Climbing and how it ended up saving my life.
‘There is nothing else apart from that hold above you.’
Climbing had gotten into my life nearly three years ago and from the very beginning it has always figuratively represented my recovery journey. I heard about climbing from a friend in high school. I wanted to give it a try, but people around me made me feel like there was no way I would have been able to do it as a sport. I kept wishing to give it a try, but my community around me was a lot more interested in making me feel beautiful rather than powerful. I thought getting big muscles in my back and arms would have looked ridiculous on me and therefore, declined the opportunities a few times.
Then life got harder, busier, and all I was focused on was making it out of uni with a good degree and travelling as much as I could to improve the five languages I was studying. When I finished uni, I decided to take a gap year to try to grasp what I wanted to be doing as a career, and all the certainties I had, vanished away because I was disable and couldn’t really become interpreter. So when I decided to study something else, something different, my decision was very close to put all my eggs in a basket and hoping that this way, this time, I would have ended up with a job I loved doing and a very happy career ahead of me.
Between my first degree and the second, I started experiencing a loss of confidence, self-esteem issues, depression, and body dysmorphia, all leading to myself binging on comfort food. Everything hit me so hard that within months I stopped having regular periods, had very bad skin, and gained a lot of weight. I just wasn’t happy. I felt trapped.
So when the chance to try climbing (actually, bouldering) came up, I took it. I went for it as committed as I could. There was no way that this time I would have let my circumstances dictate what was good or bad for me. Not gonna lie, it didn’t feel easy, relaxing or accommodating. Climbing was absolutely kicking my ass and there were days, when I felt super weak, that I was very close to giving up. But I didn’t. Wanna know why? Because in the precise moment of throwing for a hold, the hold above me was the only thing in my mind. There wasn’t me with all of my thousands of issues on the wall. There wasn’t a girl who was very close to give up on life. There was just a girl, like many other girls in the world, trying to climb something. Nothing like it has ever felt the way climbing does.

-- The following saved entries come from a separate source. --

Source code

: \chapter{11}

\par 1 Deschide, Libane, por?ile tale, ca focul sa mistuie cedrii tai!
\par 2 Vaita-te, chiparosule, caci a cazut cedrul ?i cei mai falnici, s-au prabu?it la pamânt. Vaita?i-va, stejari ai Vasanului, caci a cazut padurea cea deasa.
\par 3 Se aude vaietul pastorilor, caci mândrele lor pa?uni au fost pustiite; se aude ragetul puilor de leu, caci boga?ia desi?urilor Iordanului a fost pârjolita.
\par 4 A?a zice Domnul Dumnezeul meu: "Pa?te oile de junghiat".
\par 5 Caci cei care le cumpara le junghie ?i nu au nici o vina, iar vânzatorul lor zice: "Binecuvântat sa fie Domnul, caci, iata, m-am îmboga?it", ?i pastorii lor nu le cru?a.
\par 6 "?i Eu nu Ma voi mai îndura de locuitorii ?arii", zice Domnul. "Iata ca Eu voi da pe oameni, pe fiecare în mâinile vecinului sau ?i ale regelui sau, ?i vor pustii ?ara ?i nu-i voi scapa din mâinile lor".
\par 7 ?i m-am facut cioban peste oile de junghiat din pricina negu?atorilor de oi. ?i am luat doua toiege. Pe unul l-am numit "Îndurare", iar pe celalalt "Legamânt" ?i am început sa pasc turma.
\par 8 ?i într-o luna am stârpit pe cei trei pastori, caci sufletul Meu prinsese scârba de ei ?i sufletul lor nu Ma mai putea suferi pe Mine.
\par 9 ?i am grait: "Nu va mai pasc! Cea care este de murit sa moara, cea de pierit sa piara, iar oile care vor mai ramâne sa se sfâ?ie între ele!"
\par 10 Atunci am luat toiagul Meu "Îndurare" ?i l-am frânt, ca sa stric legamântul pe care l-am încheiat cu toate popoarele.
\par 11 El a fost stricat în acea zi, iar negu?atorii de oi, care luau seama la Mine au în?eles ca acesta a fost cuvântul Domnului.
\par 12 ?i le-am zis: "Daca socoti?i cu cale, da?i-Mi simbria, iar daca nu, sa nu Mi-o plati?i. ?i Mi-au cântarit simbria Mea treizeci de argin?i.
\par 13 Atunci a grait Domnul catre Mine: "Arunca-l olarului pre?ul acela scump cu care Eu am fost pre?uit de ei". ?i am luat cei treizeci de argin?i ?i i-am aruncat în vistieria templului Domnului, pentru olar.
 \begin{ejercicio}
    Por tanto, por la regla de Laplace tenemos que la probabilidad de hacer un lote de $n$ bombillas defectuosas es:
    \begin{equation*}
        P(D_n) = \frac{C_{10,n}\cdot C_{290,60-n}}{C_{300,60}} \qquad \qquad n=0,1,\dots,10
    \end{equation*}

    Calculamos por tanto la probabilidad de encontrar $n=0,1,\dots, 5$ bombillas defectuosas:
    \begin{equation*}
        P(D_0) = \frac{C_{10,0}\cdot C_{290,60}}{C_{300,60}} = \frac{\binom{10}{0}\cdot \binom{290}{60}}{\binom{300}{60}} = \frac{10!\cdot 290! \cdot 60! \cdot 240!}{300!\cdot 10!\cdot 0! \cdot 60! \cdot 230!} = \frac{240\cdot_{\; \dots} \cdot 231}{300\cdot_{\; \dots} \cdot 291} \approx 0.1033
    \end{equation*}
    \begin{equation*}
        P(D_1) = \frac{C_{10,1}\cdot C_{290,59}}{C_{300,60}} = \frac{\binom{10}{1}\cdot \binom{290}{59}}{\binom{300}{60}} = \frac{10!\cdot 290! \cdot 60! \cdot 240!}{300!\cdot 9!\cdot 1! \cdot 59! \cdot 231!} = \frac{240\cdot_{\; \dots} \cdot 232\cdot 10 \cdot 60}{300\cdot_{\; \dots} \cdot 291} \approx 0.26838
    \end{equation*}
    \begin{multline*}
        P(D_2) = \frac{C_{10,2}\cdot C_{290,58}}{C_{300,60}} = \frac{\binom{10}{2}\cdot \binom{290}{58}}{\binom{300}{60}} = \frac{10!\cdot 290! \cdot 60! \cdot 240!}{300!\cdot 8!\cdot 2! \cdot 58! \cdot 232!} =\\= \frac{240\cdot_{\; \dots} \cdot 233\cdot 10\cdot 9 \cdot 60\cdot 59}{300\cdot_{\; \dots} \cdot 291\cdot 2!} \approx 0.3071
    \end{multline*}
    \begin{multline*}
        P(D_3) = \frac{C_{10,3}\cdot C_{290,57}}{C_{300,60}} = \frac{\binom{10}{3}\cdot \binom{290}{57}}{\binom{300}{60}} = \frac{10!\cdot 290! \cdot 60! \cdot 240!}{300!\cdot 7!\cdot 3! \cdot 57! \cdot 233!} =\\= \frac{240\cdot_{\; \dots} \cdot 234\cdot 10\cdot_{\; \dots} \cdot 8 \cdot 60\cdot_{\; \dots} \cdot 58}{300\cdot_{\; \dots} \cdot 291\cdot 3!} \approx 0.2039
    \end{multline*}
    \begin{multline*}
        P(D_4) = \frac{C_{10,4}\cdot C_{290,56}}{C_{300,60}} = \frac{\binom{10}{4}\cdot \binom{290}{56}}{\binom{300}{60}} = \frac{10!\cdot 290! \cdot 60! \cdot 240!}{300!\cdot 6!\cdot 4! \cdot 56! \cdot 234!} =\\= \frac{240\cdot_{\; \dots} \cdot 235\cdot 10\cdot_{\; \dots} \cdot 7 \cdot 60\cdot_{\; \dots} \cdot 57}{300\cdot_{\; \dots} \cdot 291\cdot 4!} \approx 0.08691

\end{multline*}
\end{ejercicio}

Like in life, I am scared, confused, annoyed, angry, tired, committed all the time. But exactly like in life, if I hadn’t had kept going a little further everyday, if I hadn’t ripped my skin off a few times for the sake of building a thicker one underneath, if it hadn’t been for all the time I’ve fallen clumsily on the mat and stood up again and tried, well, if it wasn’t for all of that, I believe I would not be here today.
My recovery journey feels like it is never really coming to a real end. Everyday I’m learning new things, and sometimes I get very hopeless about it. But then I go climbing, and a lead route kicks my ass and I think ‘maybe it’s okay feeling like you’re never gonna stop learning.’ And all I know is that if I had ever stopped when it got too hard, I would have never made any progress.